O Sthula Sharira (bem como sua correspondente Annamaya Kosha) está relacionado a Guna Tamas ; o Sukshma Sharira (Prananamaya, Mano Maya e Vijñanamaya Kosha) está relacionado a Guna Rajas; e Karana Sharira (Anandamaya Kosha) a Guna Sattwa.

O complexo psíquico (que os hindus chamam de Antahkarana, ou órgão interno) é formado por :


- Buddhi. É a parte mais elevada do complexo psíquico. Num primeiro nível, Buddhi trabalha com o discernimento, as escolhas e as opções. Desde as escolhas inconscientes - como, por exemplo, as que faz o nosso sistema nervoso autônomo - passando pelas opções e escolhas conscientes do dia-a-dia, até a mais elevada das formas de discernimento que é o questionamento sobre o que é real e o que é irreal na existência ( que é o que os hindus chamam de Viveka). Em um nível mais elevado de atuação, Buddhi é a Mente Testemunha (a “Visão da Águia” dos xamãs), o nível da Meditação e da neutralidade, onde há observação equânime, sem julgamento.
Abarca também o Inconsciente.
Buddhi é quem sedia e administra os Samskaras - os registros e impressões psico-emocionais, que vão gerar os Vasanas (tendências e padrões).
O Buddhi atua no nível de Karana Sharira (e Vijñanamaya Kosha).
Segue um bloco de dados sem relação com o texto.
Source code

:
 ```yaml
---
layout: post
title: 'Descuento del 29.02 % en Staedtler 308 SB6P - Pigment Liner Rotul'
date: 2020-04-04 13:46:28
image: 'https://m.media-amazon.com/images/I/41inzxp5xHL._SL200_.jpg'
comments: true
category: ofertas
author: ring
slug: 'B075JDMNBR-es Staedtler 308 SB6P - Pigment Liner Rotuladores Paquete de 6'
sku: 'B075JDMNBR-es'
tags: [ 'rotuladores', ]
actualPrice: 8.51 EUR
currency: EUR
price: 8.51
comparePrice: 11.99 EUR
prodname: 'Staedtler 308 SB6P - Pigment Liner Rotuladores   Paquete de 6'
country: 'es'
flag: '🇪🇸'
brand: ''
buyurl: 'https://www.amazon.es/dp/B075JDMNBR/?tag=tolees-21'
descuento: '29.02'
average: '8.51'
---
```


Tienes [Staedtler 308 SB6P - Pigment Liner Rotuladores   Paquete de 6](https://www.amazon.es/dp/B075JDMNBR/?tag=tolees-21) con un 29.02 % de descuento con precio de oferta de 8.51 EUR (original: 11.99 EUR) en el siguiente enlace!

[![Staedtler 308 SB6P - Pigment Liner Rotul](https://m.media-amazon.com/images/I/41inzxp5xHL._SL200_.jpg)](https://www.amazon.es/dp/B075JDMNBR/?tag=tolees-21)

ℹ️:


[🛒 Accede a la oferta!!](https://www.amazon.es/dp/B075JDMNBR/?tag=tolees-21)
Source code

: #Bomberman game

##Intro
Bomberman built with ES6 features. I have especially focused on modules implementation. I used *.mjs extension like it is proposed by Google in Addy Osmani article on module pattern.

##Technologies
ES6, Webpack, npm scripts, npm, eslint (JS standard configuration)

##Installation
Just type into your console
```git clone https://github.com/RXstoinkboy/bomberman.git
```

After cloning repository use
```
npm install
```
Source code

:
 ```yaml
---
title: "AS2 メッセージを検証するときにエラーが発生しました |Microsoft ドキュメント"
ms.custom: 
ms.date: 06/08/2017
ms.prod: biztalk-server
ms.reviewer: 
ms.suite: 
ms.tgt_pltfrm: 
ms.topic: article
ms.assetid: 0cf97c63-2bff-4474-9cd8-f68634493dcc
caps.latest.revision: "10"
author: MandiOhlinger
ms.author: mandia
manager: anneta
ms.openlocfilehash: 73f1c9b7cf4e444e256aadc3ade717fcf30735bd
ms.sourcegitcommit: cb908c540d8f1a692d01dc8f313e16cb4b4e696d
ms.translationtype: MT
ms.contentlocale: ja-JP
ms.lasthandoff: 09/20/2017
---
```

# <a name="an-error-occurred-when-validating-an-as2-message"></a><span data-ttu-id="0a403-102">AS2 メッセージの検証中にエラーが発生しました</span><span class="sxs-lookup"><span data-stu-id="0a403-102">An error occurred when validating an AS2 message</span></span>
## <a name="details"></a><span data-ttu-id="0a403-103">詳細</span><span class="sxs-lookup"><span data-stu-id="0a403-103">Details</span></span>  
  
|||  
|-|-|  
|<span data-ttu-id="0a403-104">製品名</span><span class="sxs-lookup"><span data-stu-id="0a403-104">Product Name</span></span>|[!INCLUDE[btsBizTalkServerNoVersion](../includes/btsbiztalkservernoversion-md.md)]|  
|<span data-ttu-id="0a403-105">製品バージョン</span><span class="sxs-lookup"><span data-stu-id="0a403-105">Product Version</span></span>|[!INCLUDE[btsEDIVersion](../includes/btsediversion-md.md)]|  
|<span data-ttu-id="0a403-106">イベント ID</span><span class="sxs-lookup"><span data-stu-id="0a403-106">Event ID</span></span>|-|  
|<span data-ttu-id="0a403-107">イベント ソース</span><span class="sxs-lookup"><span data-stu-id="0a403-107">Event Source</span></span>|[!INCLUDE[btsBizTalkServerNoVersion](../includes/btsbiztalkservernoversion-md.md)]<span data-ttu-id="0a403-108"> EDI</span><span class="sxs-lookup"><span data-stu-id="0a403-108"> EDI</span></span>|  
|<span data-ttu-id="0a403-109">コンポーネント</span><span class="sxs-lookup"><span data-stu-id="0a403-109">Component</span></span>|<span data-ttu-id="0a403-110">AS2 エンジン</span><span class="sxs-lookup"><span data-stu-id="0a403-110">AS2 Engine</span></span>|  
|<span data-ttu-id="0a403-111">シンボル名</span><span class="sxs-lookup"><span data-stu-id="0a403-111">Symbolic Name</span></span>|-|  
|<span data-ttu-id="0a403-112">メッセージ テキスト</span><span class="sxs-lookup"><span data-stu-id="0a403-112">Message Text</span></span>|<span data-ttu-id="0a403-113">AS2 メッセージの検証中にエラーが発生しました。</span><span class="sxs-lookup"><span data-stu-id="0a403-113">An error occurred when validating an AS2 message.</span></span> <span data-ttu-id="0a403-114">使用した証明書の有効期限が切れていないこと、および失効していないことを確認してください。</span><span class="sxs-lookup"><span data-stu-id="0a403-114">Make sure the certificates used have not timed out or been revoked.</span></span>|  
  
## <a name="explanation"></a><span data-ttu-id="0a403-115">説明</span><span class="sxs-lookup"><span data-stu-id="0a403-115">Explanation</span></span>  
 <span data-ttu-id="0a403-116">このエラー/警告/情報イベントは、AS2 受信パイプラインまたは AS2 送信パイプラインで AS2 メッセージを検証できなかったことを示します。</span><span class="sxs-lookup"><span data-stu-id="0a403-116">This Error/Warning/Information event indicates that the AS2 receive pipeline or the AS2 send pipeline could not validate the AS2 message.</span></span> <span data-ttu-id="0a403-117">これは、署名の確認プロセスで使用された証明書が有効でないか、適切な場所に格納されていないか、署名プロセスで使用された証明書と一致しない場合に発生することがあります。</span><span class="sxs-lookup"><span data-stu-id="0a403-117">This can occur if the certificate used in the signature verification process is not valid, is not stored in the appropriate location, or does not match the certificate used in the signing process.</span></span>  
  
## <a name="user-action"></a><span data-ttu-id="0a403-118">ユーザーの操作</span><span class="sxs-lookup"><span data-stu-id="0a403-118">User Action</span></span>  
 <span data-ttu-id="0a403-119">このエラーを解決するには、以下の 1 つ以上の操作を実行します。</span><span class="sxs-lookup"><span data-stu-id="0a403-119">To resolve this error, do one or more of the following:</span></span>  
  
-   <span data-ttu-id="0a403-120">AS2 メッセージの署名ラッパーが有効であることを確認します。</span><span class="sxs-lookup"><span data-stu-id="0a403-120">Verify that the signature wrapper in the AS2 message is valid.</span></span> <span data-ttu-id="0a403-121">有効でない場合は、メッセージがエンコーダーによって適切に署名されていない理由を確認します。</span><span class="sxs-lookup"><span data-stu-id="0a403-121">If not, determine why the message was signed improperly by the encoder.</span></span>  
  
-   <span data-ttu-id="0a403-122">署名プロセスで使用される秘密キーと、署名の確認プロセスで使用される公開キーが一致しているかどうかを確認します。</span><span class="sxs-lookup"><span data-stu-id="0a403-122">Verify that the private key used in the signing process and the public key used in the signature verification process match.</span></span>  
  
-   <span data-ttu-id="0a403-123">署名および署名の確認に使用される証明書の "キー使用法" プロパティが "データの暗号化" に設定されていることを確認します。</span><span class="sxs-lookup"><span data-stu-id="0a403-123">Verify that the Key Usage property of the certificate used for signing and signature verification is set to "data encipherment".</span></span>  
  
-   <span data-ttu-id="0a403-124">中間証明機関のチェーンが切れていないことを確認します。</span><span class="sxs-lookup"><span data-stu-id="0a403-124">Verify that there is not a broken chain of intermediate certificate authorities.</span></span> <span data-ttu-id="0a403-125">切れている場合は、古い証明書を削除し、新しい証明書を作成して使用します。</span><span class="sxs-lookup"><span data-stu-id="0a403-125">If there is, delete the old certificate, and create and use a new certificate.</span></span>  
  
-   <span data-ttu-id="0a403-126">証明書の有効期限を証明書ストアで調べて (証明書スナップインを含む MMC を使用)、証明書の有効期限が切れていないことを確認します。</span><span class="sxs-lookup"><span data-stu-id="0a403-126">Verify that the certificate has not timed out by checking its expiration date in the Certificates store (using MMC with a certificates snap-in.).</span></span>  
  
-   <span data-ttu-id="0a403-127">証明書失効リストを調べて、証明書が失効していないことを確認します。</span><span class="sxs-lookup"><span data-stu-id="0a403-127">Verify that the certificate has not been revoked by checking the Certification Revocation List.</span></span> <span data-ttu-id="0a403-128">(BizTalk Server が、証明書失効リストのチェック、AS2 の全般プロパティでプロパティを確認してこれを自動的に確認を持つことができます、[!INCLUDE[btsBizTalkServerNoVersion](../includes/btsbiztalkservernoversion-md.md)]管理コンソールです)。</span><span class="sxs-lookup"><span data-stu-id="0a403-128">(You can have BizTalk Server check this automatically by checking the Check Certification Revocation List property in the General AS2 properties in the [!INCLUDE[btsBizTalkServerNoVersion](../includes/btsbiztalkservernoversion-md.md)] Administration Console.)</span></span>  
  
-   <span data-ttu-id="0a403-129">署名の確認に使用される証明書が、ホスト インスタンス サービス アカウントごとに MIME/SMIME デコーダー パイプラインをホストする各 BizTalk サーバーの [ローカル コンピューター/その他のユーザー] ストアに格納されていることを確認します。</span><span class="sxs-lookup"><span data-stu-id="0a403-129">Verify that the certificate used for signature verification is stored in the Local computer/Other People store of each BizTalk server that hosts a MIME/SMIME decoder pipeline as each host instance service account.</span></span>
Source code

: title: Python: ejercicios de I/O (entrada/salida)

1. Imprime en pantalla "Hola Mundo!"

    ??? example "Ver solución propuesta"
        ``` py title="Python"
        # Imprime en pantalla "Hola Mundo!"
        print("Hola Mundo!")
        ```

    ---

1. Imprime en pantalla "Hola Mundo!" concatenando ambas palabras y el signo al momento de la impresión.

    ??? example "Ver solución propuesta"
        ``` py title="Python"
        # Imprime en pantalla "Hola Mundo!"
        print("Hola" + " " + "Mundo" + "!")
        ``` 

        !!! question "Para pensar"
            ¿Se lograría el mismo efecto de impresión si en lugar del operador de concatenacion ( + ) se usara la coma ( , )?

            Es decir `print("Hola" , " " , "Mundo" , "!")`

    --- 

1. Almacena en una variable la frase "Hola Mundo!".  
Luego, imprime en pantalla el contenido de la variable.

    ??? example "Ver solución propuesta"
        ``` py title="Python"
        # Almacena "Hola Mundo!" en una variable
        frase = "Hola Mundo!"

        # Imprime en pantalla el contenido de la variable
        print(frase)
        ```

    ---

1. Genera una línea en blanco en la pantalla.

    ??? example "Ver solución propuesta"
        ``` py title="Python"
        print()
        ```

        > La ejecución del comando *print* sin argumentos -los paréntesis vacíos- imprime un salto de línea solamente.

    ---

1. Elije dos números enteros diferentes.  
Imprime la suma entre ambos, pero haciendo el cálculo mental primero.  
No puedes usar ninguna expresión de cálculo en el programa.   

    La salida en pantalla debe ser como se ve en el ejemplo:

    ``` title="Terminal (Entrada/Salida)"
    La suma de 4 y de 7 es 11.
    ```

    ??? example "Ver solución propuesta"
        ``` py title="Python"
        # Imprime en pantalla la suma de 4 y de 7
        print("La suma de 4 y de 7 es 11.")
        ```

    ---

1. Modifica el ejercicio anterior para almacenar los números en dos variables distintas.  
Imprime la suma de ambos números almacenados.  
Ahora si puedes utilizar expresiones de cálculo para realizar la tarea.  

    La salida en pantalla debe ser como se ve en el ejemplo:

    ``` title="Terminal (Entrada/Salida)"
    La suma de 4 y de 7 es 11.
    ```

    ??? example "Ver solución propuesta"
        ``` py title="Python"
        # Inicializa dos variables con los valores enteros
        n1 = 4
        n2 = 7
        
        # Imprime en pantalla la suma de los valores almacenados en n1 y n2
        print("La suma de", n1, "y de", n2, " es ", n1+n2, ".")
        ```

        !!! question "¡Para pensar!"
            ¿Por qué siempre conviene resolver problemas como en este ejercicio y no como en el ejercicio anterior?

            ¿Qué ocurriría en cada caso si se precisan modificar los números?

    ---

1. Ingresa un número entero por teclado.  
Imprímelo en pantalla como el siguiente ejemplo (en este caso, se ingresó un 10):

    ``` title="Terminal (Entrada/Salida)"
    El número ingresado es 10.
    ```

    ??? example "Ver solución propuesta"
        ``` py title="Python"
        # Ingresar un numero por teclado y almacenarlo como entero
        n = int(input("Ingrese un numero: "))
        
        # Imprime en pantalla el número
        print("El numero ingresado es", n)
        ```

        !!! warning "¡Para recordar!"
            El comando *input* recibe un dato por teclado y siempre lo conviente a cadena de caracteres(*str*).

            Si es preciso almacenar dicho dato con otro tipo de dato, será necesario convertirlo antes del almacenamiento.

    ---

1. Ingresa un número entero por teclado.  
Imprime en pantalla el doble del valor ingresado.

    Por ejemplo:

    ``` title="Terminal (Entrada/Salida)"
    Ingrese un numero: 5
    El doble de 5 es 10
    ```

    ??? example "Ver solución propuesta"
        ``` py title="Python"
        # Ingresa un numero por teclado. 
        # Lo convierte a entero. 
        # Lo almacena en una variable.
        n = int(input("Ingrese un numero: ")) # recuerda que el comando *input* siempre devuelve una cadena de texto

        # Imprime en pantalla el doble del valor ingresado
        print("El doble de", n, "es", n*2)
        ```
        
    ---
- Manas é a mente pensadora. Administra os estímulos que vem através da aferência dos sentidos (Jñana Indriyas) e da atividade da memória (Chitta , conteúdos do consciente e do inconsciente), administra as escolhas e opções de Buddhi, e produz os Vrittis (pensamentos, movimentos mentais, mente racional) e as respostas psico-motoras (Vasanas) através dos Karma Indriyas (órgãos de ação).

- Ahamkara, o ego. Trabalha em parceria com Manas na função de se manter a identificação da Consciência Una com o estado ilusório de separatividade (Maya). Os sentidos, o ego e a mente racional mantém a Consciência ilusoriamente identificada com a personalidade e com as Gunas (os movimentos impermanentes da Natureza).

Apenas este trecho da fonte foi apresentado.